Thi Dau, one of the FNCB Saigon employees, had a brother-in-law who worked for Bank of America. He left on a bus like the one a few of the FNCB spouses took, coordinated by the US embassy for American commercial interests in Saigon. But he must have left on a bus that departed after ours, because he had a harrowing story. By the time his bus got to the DAO, the gate was locked. Vietnamese soldiers wouldn’t open up. According to his memory of what happened, tanks came out of the DAO and surrounded the American-led buses, forcing them to retreat. Thi Dau’s brother-in-law and sister ended up leaving on a navy boat that was part of the US Seventh Fleet. (They were surprised to see the former South Vietnamese premier, Nguyen Cao Ky, on deck with them.) Thi Dau’s brother-in-law was eventually relocated to San Francisco, where he got a new job within Bank of America.
IBM had set up a situation room in Guam to coordinate the evacuation of their 154 South Vietnamese employees, but their story was frustratingly similar to what we had gone through in Hong Kong, trying to arrange planes and airlifts. The difference was that they were still in planning mode, and I had gone into Saigon. One of IBM’s senior Vietnamese staff was in daily contact with Ashida, the economic attaché. As he had done with Chuyen on our staff, Ashida made promises to IBM but stalled on delivery.3 He stalled too long.

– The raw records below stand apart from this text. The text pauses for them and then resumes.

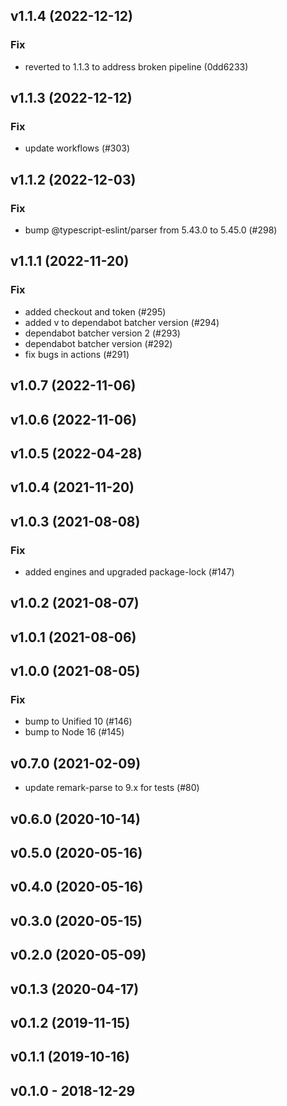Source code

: ## v1.1.4 (2022-12-12)

### Fix

- reverted to 1.1.3 to address broken pipeline (0dd6233)

## v1.1.3 (2022-12-12)

### Fix

- update workflows (#303)

## v1.1.2 (2022-12-03)

### Fix

- bump @typescript-eslint/parser from 5.43.0 to 5.45.0 (#298)

## v1.1.1 (2022-11-20)

### Fix

- added checkout and token (#295)
- added v to dependabot batcher version (#294)
- dependabot batcher version 2 (#293)
- dependabot batcher version (#292)
- fix bugs in actions (#291)

## v1.0.7 (2022-11-06)

## v1.0.6 (2022-11-06)

## v1.0.5 (2022-04-28)

## v1.0.4 (2021-11-20)

## v1.0.3 (2021-08-08)

### Fix

- added engines and upgraded package-lock (#147)

## v1.0.2 (2021-08-07)

## v1.0.1 (2021-08-06)

## v1.0.0 (2021-08-05)

### Fix

- bump to Unified 10 (#146)
- bump to Node 16 (#145)

## v0.7.0 (2021-02-09)

- update remark-parse to 9.x for tests (#80)

## v0.6.0 (2020-10-14)

## v0.5.0 (2020-05-16)

## v0.4.0 (2020-05-16)

## v0.3.0 (2020-05-15)

## v0.2.0 (2020-05-09)

## v0.1.3 (2020-04-17)

## v0.1.2 (2019-11-15)

## v0.1.1 (2019-10-16)

## v0.1.0 - 2018-12-29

On April 28, two days after I left Saigon, fourteen North Vietnamese Army divisions surrounded the city. They were armed with antiaircraft weapons but never used them on an evacuating flight. The airport was bombed at dusk on the twenty-eighth to signal their imminent arrival. The heavy bombing started the next morning. It rendered the runways useless and put an end to all fixed-wing traffic, which meant no more evacuations by airplane. Anyone leaving after that had to get out of the city by helicopter or boat. The embassy had made a plan for such an event; it even had a name, Operation Frequent Wind. But nothing proceeded on schedule. There were more refugees than the embassy expected. There was confusion and bad weather. There were not enough helicopters to get everyone out, but even if there had been, there were not enough ships offshore for the helicopters to land. American crews resorted to pitching helicopters off the side of the ships and into the sea to make room for more choppers to land.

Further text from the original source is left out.